**What needs to be done**
Print, word for word, every line from the beginning of the listing up to and including the line with "Forms Authentication Workflow</span></span>". Pictures are to be excluded.

**Supplied material**
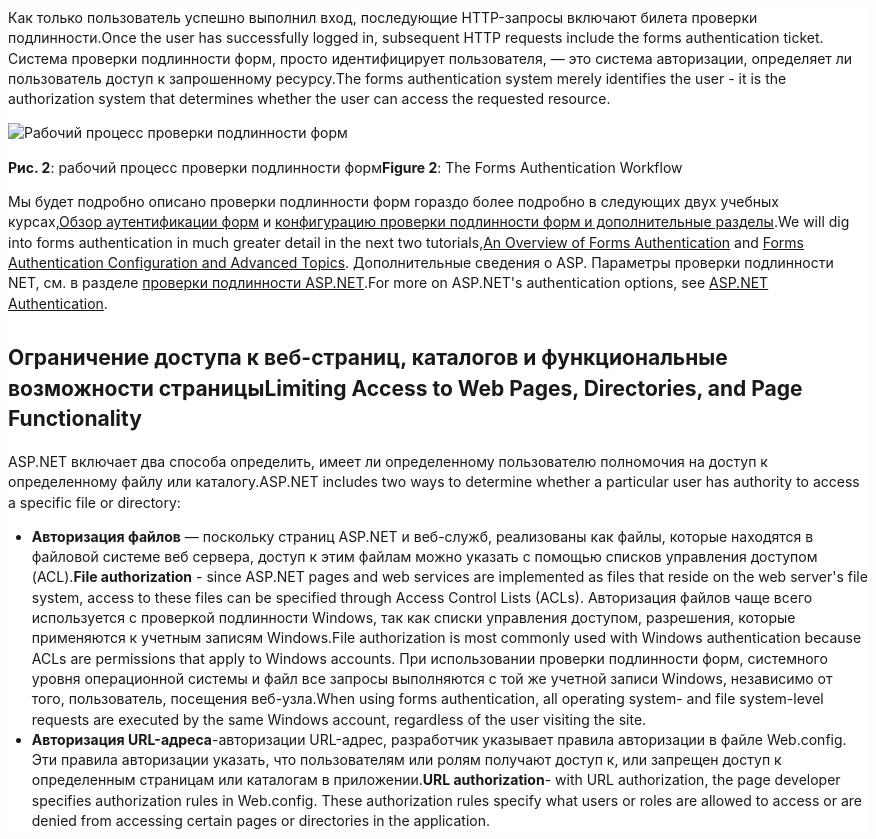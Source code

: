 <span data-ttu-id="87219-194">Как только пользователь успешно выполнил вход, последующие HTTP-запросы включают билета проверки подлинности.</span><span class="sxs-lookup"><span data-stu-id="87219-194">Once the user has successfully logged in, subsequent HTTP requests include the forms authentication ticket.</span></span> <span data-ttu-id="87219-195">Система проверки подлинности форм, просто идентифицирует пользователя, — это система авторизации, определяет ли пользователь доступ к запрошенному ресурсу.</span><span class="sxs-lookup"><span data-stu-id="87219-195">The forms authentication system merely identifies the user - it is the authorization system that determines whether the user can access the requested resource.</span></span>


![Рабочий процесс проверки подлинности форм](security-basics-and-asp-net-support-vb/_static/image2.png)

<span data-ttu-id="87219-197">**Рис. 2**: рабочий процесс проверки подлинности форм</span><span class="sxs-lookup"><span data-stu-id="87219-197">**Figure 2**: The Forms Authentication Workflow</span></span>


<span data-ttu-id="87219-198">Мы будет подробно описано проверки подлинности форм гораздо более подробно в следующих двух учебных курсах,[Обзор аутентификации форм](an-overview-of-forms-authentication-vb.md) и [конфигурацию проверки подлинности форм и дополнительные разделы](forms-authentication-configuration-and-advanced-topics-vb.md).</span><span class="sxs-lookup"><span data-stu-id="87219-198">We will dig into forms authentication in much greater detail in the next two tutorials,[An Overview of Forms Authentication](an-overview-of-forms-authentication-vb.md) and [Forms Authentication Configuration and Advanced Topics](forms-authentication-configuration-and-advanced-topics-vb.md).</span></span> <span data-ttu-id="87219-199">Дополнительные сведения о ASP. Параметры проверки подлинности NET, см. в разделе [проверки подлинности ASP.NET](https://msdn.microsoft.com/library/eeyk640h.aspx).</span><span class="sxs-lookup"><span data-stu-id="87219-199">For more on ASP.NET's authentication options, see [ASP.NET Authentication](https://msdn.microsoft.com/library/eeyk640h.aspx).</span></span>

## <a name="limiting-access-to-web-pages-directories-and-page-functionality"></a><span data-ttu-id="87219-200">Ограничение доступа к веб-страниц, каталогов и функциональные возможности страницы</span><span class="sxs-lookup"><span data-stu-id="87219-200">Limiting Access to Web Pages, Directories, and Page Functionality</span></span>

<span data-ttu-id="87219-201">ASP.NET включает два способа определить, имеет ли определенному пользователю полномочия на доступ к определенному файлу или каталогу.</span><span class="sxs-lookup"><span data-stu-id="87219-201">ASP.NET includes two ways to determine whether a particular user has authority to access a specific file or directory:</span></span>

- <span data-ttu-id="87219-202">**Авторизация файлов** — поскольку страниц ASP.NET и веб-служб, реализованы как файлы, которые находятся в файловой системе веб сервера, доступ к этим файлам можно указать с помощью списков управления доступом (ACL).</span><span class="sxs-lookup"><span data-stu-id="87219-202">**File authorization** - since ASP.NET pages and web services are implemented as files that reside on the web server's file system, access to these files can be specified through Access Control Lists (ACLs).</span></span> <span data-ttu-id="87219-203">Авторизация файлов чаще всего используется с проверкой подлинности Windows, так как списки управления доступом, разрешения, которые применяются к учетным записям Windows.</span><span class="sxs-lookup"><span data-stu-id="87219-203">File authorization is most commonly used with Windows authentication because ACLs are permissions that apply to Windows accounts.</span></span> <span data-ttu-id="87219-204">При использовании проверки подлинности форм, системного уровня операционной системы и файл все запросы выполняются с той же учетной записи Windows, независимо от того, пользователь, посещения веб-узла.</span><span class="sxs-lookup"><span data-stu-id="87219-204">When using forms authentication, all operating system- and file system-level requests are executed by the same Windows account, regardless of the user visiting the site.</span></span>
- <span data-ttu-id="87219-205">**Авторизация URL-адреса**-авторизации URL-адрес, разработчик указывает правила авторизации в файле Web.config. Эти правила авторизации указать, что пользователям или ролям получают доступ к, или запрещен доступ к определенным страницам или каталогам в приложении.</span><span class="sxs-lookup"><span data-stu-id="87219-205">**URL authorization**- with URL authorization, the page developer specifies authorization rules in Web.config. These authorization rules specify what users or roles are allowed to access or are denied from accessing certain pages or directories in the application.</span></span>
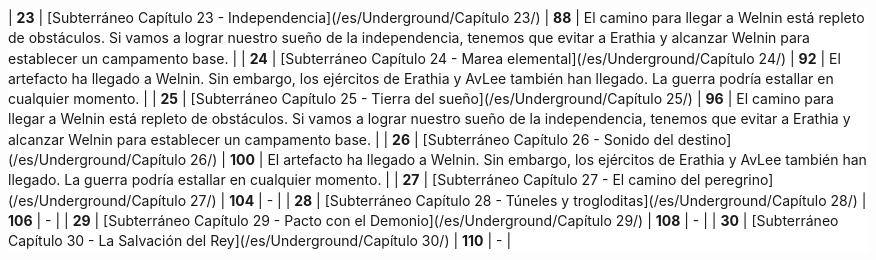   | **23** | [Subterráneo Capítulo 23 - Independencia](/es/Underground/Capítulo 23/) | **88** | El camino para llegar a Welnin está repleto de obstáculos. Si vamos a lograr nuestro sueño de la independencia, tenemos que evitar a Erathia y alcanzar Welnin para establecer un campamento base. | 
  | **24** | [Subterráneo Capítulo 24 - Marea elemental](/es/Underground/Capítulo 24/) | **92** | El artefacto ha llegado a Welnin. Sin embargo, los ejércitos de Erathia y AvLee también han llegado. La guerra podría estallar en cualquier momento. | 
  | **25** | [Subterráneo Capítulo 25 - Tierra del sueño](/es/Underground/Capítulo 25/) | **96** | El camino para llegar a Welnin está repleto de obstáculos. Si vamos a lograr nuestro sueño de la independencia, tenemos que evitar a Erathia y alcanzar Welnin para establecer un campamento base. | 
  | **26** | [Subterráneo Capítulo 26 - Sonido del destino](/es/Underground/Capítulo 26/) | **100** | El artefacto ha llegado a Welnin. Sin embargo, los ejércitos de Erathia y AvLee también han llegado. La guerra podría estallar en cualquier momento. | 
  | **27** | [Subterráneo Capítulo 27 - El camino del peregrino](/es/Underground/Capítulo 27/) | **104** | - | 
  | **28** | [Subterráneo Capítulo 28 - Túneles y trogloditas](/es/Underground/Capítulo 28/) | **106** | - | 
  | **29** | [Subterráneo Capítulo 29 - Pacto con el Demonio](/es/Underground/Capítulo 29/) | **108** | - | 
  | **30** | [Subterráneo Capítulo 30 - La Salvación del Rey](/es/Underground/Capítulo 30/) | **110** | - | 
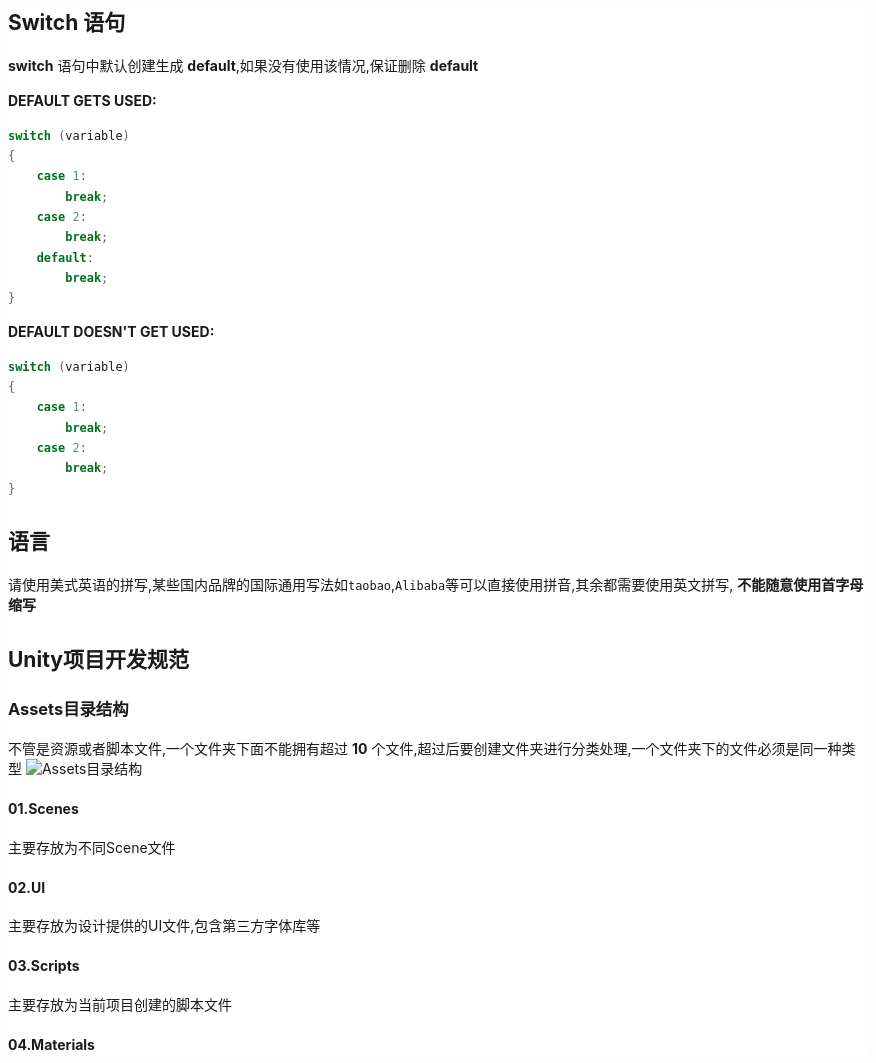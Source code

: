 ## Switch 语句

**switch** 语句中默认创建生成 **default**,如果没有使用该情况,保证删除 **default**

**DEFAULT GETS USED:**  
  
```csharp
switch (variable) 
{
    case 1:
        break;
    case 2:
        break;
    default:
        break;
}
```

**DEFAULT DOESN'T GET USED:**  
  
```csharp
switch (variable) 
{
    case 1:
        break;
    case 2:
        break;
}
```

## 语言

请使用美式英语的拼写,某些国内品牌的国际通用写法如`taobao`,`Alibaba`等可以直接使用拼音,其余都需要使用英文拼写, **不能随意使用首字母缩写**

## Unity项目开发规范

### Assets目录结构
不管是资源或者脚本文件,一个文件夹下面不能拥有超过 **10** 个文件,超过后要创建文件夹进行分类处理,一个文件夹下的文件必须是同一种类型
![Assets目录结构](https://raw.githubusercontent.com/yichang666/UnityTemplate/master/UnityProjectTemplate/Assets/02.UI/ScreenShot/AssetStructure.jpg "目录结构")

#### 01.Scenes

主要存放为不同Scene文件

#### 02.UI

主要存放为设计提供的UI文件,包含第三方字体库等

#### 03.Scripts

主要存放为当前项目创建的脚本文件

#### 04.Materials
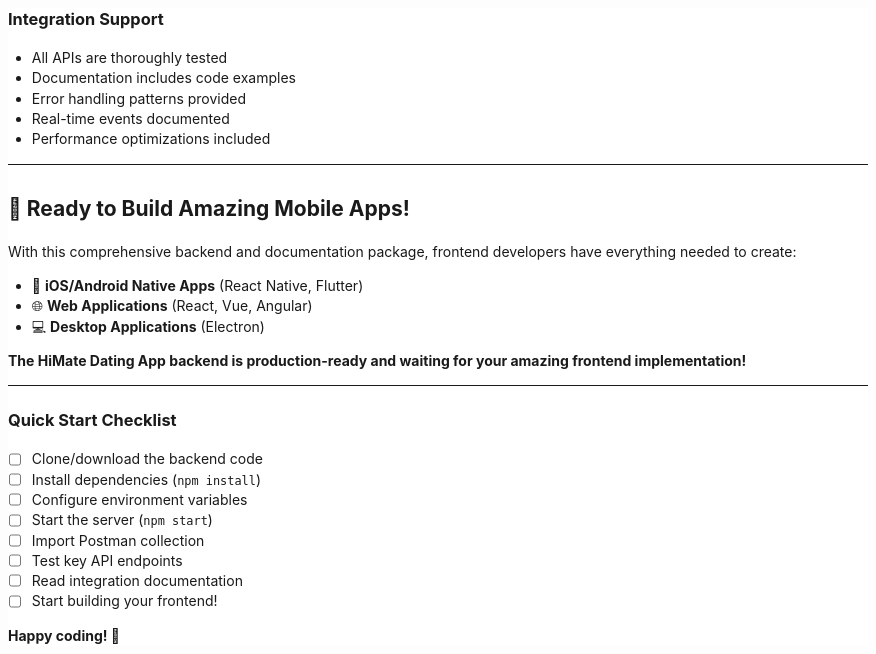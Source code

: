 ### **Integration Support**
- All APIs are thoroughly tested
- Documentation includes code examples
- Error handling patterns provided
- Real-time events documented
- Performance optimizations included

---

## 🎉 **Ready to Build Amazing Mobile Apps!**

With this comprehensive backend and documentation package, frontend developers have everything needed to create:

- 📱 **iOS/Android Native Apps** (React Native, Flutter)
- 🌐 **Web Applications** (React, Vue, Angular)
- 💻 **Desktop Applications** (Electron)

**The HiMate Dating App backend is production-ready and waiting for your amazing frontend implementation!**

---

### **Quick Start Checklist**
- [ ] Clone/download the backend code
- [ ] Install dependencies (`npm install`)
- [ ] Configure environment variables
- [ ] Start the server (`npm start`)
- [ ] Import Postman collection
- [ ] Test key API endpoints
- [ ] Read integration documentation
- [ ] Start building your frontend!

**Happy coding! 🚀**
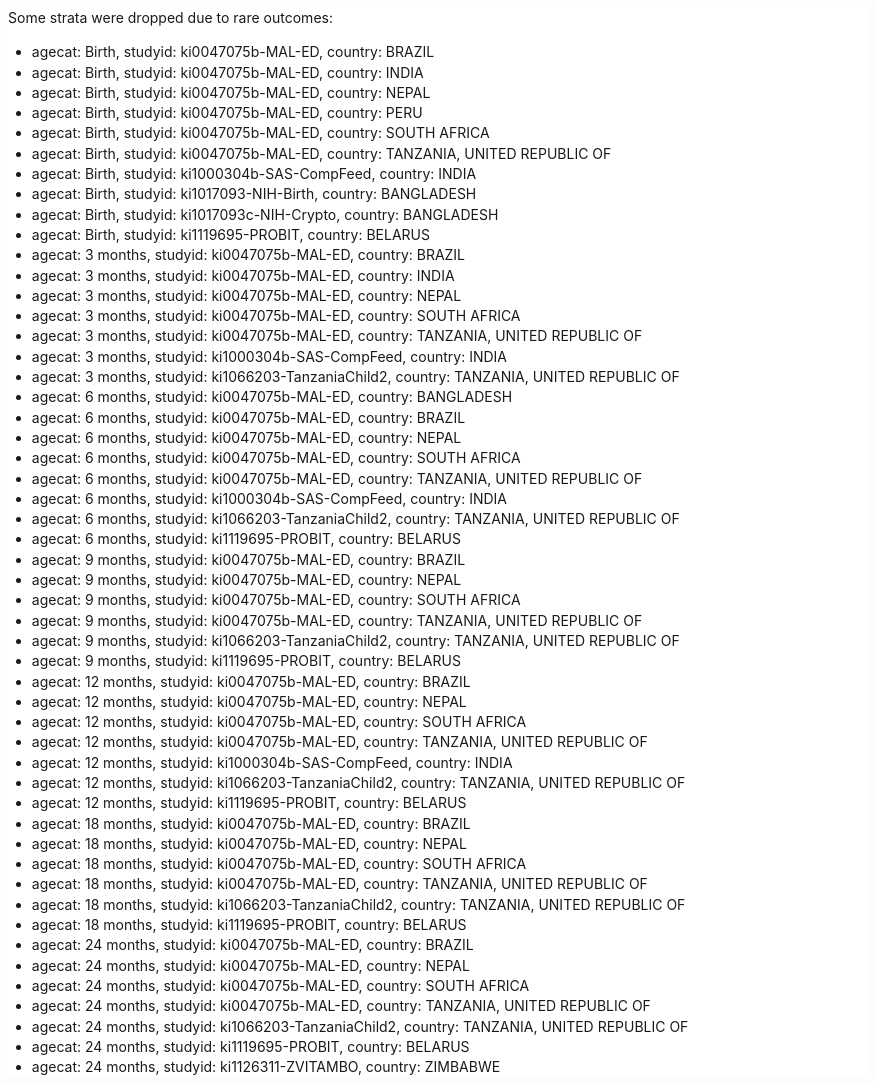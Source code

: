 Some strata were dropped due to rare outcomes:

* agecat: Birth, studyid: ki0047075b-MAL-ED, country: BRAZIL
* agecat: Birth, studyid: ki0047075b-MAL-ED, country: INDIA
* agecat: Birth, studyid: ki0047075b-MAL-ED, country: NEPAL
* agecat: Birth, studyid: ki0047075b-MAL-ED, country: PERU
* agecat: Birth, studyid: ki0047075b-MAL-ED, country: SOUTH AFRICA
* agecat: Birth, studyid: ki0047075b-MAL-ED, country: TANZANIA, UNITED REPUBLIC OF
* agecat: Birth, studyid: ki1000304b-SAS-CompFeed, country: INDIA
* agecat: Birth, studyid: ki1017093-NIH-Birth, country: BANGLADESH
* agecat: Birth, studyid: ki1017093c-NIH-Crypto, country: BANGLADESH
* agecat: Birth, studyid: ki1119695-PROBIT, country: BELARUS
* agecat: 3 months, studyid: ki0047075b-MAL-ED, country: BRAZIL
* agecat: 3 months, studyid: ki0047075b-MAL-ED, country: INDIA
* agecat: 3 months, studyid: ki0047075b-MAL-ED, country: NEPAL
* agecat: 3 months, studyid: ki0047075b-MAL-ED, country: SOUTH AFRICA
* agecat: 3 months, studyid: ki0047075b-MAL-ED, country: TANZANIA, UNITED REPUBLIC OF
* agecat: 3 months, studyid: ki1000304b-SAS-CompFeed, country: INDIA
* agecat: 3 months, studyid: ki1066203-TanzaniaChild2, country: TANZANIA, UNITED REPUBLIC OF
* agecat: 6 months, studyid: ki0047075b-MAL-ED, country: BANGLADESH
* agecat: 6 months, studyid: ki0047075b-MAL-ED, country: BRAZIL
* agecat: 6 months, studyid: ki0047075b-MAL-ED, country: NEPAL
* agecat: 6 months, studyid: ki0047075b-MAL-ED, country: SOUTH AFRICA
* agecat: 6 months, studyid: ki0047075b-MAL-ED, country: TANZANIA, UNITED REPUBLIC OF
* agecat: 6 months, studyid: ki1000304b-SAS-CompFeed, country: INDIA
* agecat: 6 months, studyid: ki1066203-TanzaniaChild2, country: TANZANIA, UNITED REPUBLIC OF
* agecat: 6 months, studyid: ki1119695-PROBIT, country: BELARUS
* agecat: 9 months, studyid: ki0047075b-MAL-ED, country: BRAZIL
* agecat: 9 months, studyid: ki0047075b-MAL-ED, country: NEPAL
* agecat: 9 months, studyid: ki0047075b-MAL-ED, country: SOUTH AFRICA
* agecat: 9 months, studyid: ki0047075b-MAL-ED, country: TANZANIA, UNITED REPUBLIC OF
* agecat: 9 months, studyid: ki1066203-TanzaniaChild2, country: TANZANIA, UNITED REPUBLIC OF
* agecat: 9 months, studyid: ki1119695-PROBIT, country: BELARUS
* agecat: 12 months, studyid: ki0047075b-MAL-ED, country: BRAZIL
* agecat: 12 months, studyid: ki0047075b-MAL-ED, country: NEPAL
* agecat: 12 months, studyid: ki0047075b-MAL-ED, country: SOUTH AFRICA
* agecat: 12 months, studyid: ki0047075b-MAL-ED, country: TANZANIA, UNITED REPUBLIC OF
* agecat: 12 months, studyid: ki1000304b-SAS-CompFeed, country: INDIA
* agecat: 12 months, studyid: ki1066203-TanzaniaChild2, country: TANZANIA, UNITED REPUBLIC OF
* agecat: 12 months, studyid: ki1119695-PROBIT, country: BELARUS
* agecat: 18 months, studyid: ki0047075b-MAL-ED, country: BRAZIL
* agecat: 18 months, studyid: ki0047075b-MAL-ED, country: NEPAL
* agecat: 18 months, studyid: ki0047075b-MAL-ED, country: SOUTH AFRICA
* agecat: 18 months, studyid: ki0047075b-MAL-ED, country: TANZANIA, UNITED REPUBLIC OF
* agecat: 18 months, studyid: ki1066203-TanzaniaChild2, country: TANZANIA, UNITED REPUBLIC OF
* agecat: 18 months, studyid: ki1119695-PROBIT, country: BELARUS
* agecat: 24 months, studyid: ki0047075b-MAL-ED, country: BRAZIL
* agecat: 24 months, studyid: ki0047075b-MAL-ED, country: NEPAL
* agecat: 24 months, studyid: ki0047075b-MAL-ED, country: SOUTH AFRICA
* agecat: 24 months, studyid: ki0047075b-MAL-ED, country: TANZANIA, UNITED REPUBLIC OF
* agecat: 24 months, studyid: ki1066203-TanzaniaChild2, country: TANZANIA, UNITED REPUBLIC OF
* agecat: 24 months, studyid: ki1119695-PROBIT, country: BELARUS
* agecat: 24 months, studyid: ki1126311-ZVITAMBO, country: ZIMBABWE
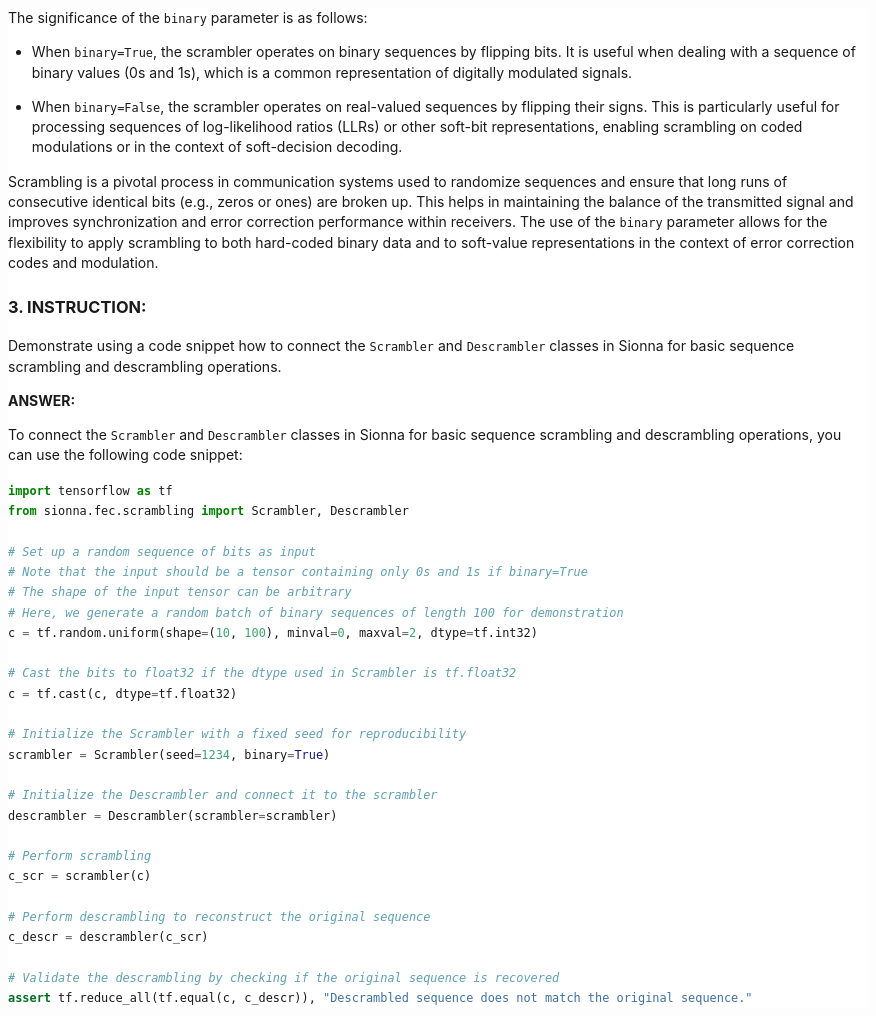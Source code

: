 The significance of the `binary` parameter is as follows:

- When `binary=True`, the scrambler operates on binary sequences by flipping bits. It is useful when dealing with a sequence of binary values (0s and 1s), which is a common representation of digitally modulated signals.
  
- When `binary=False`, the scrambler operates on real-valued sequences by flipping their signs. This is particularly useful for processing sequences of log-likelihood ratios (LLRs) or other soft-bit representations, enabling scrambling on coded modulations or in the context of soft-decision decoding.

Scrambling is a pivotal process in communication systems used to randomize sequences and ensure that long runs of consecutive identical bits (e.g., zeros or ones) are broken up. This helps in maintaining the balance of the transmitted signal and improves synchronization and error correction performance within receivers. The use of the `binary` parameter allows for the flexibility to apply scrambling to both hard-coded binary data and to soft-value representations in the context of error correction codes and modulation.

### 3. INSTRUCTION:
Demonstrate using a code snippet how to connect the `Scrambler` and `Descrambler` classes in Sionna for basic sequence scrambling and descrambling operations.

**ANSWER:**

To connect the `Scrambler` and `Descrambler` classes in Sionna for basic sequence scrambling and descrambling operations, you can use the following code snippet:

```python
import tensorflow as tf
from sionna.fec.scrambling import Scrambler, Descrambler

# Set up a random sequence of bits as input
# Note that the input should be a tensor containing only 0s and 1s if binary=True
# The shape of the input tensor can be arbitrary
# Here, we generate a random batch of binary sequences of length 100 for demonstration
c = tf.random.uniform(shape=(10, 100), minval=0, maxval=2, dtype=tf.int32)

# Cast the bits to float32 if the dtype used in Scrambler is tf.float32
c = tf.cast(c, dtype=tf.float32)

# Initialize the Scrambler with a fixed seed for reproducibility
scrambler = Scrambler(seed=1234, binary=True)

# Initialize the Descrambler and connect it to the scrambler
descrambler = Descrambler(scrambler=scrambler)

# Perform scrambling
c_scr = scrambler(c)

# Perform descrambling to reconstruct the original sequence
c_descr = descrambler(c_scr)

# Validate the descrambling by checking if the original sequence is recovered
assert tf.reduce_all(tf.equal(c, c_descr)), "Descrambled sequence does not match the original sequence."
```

**Result for this exercise**
Source code

: <span data-ttu-id="87219-194">Как только пользователь успешно выполнил вход, последующие HTTP-запросы включают билета проверки подлинности.</span><span class="sxs-lookup"><span data-stu-id="87219-194">Once the user has successfully logged in, subsequent HTTP requests include the forms authentication ticket.</span></span> <span data-ttu-id="87219-195">Система проверки подлинности форм, просто идентифицирует пользователя, — это система авторизации, определяет ли пользователь доступ к запрошенному ресурсу.</span><span class="sxs-lookup"><span data-stu-id="87219-195">The forms authentication system merely identifies the user - it is the authorization system that determines whether the user can access the requested resource.</span></span>


![Рабочий процесс проверки подлинности форм](security-basics-and-asp-net-support-vb/_static/image2.png)

<span data-ttu-id="87219-197">**Рис. 2**: рабочий процесс проверки подлинности форм</span><span class="sxs-lookup"><span data-stu-id="87219-197">**Figure 2**: The Forms Authentication Workflow</span></span>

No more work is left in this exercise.